Bug 1660837

Summary: Host with HP VMs which have no suitable host for migration is stuck forever in PreparingForMaintenance state
Product: [oVirt] ovirt-engine Reporter: Polina <pagranat>
Component: BLL.VirtAssignee: Michal Skrivanek <michal.skrivanek>
Status: CLOSED DEFERRED QA Contact: meital avital <mavital>
Severity: high Docs Contact:
Priority: unspecified    
Version: 4.3.0CC: bugs, pagranat, rbarry
Target Milestone: ---Flags: rbarry: ovirt-4.5?
Target Release: ---   
Hardware: x86_64   
OS: Linux   
Whiteboard:
Fixed In Version: Doc Type: If docs needed, set a value
Doc Text:
Story Points: ---
Clone Of: Environment:
Last Closed: 2020-04-01 14:48:54 UTC Type: Bug
Regression: --- Mount Type: ---
Documentation: --- CRM:
Verified Versions: Category: ---
oVirt Team: Virt RHEL 7.3 requirements from Atomic Host:
Cloudforms Team: --- Target Upstream Version:
Embargoed:
Attachments:
Description Flags
logs and screenshots
none
qemu logs none

Description Polina 2018-12-19 10:33:25 UTC
Created attachment 1515550 [details]
logs and screenshots

Description of problem: Host with HP VMs which have no suitable host for migration is stuck forever in PreparingForMaintenance state

Version-Release number of selected component (if applicable):
ovirt-engine-4.3.0-0.6.alpha2.el7.noarch

How reproducible:100%


Steps to Reproduce:
1. Three HP VMs were initially started on host3 in the environment with three hosts. From this host3 the VMs could not migrate to other hosts since incompatible CPU level:
   Host host_mixed_1 can't host the VM, flags are missing: model_Haswell-noTSX, bmi2, bmi1, sdbg, movbe, invpcid, cqm_llc, abm, fma, avx2, tsc_adjust, cqm, cqm_occup_llc
   Host host_mixed_2 can't host the VM, flags are missing: model_Haswell-noTSX, bmi2, bmi1, sdbg, movbe, invpcid, cqm_llc, abm, fma, avx2, tsc_adjust, cqm, cqm_occup_llc

2.Set host 3 in maintenance. => There is a warning in engine:

2018-12-19 11:33:38,679+02 WARN  [org.ovirt.engine.core.dal.dbbroker.auditloghandling.AuditLogDirector] (default task-5) [4034961b] EVENT_ID: USER_VDS_MAINTENANCE_MIGRATION_FAILED(602), Host host_mixed_3 cannot change into maintenance mode - not all Vms have been migrated successfully. Consider manual intervention: stopping/migrating Vms: golden_env_mixed_virtio_1_0, golden_env_mixed_virtio_1_1, golden_env_mixed_virtio_2_0 (User: admin@internal-authz).

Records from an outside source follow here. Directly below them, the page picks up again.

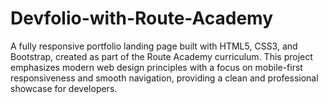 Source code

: # Devfolio-with-Route-Academy
A fully responsive portfolio landing page built with HTML5, CSS3, and Bootstrap, created as part of the Route Academy curriculum. This project emphasizes modern web design principles with a focus on mobile-first responsiveness and smooth navigation, providing a clean and professional showcase for developers.
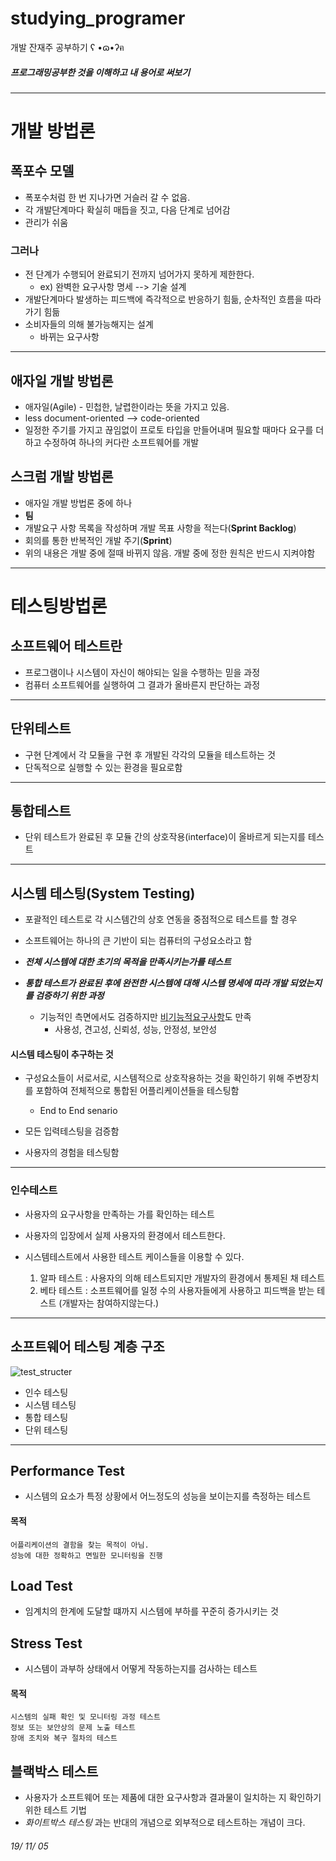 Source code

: # studying_programer
개발 잔재주 공부하기 ʕ •ɷ•ʔฅ 

##### 프로그래밍공부한 것을 이해하고 내 용어로 써보기
---

# 개발 방법론

## 폭포수 모델  
- 폭포수처럼 한 번 지나가면 거슬러 갈 수 없음.
- 각 개발단계마다 확실히 매듭을 짓고, 다음 단계로 넘어감
- 관리가 쉬움

### 그러나 
- 전 단계가 수행되어 완료되기 전까지 넘어가지 못하게 제한한다.
    - ex) 완벽한 요구사항 명세 --> 기술 설계
- 개발단계마다 발생하는 피드백에 즉각적으로 반응하기 힘듦, 순차적인 흐름을 따라가기 힘듦
- 소비자들의 의해 불가능해지는 설계
    - 바뀌는 요구사항

---
## 애자일 개발 방법론

- 애자일(Agile) - 민첩한, 날렵한이라는 뜻을 가지고 있음.
- less document-oriented --> code-oriented
- 일정한 주기를 가지고 끊임없이 프로토 타입을 만들어내며 필요할 때마다 요구를 더하고 수정하여 하나의 커다란 소프트웨어를 개발

## 스크럼 개발 방법론

- 애자일 개발 방법론 중에 하나 
- **팀** 
- 개발요구 사항 목록을 작성하며 개발 목표 사항을 적는다(**Sprint Backlog**)
- 회의를 통한 반복적인 개발 주기(**Sprint**)
- 위의 내용은 개발 중에 절때 바뀌지 않음. 개발 중에 정한 원칙은 반드시 지켜야함

----

# 테스팅방법론

## 소프트웨어 테스트란

- 프로그램이나 시스템이 자신이 해야되는 일을 수행하는 믿을 과정
- 컴퓨터 소프트웨어를 실행하여 그 결과가 올바른지 판단하는 과정
---
## 단위테스트 
- 구현 단계에서 각 모듈을 구현 후 개발된 각각의 모듈을 테스트하는 것
- 단독적으로 실행할 수 있는 환경을 필요로함
---
## 통합테스트
- 단위 테스트가 완료된 후 모듈 간의 상호작용(interface)이 올바르게 되는지를 테스트
---
## 시스템 테스팅(System Testing)

- 포괄적인 테스트로 각 시스템간의 상호 연동을 중점적으로 테스트를 할 경우
- 소프트웨어는 하나의 큰 기반이 되는 컴퓨터의 구성요소라고 함

- ***전체 시스템에 대한 초기의 목적을 만족시키는가를 테스트***
- ***통합 테스트가 완료된 후에 완전한 시스템에 대해 시스템 명세에 따라 개발 되었는지를 검증하기 위한 과정***
    - 기능적인 측면에서도 검증하지만  <u>비기능적요구사항</u>도 만족 
        - 사용성, 견고성, 신뢰성, 성능, 안정성, 보안성

#### 시스템 테스팅이 추구하는 것

- 구성요소들이 서로서로, 시스템적으로 상호작용하는 것을 확인하기 위해 주변장치를 포함하여 전체적으로 통합된 어플리케이션들을 테스팅함
    - End to End senario

- 모든 입력테스팅을 검증함
- 사용자의 경험을 테스팅함

---
### 인수테스트

- 사용자의 요구사항을 만족하는 가를 확인하는 테스트

- 사용자의 입장에서 실제 사용자의 환경에서 테스트한다.

- 시스템테스트에서 사용한 테스트 케이스들을 이용할 수 있다.
    1. 알파 테스트 : 사용자의 의해 테스트되지만 개발자의 환경에서 통제된 채 테스트
    2. 베타 테스트 : 소프트웨어를 일정 수의 사용자들에게 사용하고 피드백을 받는 테스트 (개발자는 참여하지않는다.)
---
## 소프트웨어 테스팅 계층 구조

![test_structer](https://user-images.githubusercontent.com/41977701/68202139-7ae73d00-0006-11ea-93d1-dda6ce929593.png)

- 인수 테스팅
- 시스템 테스팅 
- 통합 테스팅 
- 단위 테스팅
---
## Performance Test
- 시스템의 요소가 특정 상황에서 어느정도의 성능을 보이는지를 측정하는 테스트

#### 목적
    어플리케이션의 결함을 찾는 목적이 아님.
    성능에 대한 정확하고 면밀한 모니터링을 진행

## Load Test

- 임계치의 한계에 도달할 떄까지 시스템에 부하를 꾸준히 증가시키는 것

## Stress Test 
- 시스템이 과부하 상태에서 어떻게 작동하는지를 검사하는 테스트


#### 목적
    시스템의 실패 확인 및 모니터링 과정 테스트
    정보 또는 보안상의 문제 노출 테스트
    장애 조치와 복구 절차의 테스트


## 블랙박스 테스트
- 사용자가 소프트웨어 또는 제품에 대한 요구사항과 결과물이 일치하는 지 확인하기 위한 테스트 기법
- *화이트박스 테스팅* 과는 반대의 개념으로 외부적으로 테스트하는 개념이 크다.

###### 19/ 11/ 05
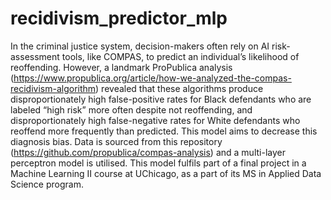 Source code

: # recidivism_predictor_mlp
In the criminal justice system, decision-makers often rely on AI risk-assessment tools, like COMPAS, to predict an individual’s likelihood of reoffending. However, a landmark ProPublica analysis (https://www.propublica.org/article/how-we-analyzed-the-compas-recidivism-algorithm) revealed that these algorithms produce disproportionately high false-positive rates for Black defendants who are labeled “high risk” more often despite not reoffending, and disproportionately high false-negative rates for White defendants who reoffend more frequently than predicted. This model aims to decrease this diagnosis bias. Data is sourced from this repository (https://github.com/propublica/compas-analysis) and a multi-layer perceptron model is utilised. This model fulfils part of a final project in a Machine Learning II course at UChicago, as a part of its MS in Applied Data Science program.

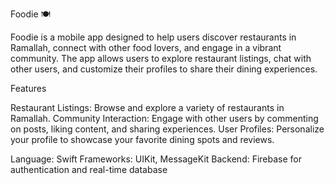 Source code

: Foodie 🍽️

Foodie is a mobile app designed to help users discover restaurants in Ramallah, connect with other food lovers, and engage in a vibrant community. The app allows users to explore restaurant listings, chat with other users, and customize their profiles to share their dining experiences.

Features

Restaurant Listings: Browse and explore a variety of restaurants in Ramallah.
Community Interaction: Engage with other users by commenting on posts, liking content, and sharing experiences.
User Profiles: Personalize your profile to showcase your favorite dining spots and reviews.

Language: Swift
Frameworks: UIKit, MessageKit
Backend: Firebase for authentication and real-time database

Actual results: host is stuck in PrepareForMaintenance forever.

2018-12-19 12:00:53,284+0200 INFO  (jsonrpc/2) [vdsm.api] FINISH stopMonitoringDomain error=Storage domain is member of pool: u'domain=e3c3813f-c8bb-4a20-9a65-57c45ecb7d92' from=::1,46140, task_id=efcd961b-adea-4cbb-8dad-b416ad759482 (api:52)
2018-12-19 12:00:53,284+0200 ERROR (jsonrpc/2) [storage.TaskManager.Task] (Task='efcd961b-adea-4cbb-8dad-b416ad759482') Unexpected error (task:875)
Traceback (most recent call last):
  File "/usr/lib/python2.7/site-packages/vdsm/storage/task.py", line 882, in _run
    return fn(*args, **kargs)
  File "<string>", line 2, in stopMonitoringDomain
  File "/usr/lib/python2.7/site-packages/vdsm/common/api.py", line 50, in method
    ret = func(*args, **kwargs)
  File "/usr/lib/python2.7/site-packages/vdsm/storage/hsm.py", line 3547, in stopMonitoringDomain
    raise se.StorageDomainIsMemberOfPool(sdUUID)
StorageDomainIsMemberOfPool: Storage domain is member of pool: u'domain=e3c3813f-c8bb-4a20-9a65-57c45ecb7d92'
Expected results:


Additional info: for QE: the scenario is reproducible on hosted-engine-05.lab.eng.tlv2.redhat.com

Comment 1 Polina 2018-12-19 10:52:39 UTC
Created attachment 1515563 [details]
qemu logs

Comment 2 Ryan Barry 2018-12-19 12:31:03 UTC
If a suitable host is found (affinity or scheduling rules relaxed), does it finish preparing?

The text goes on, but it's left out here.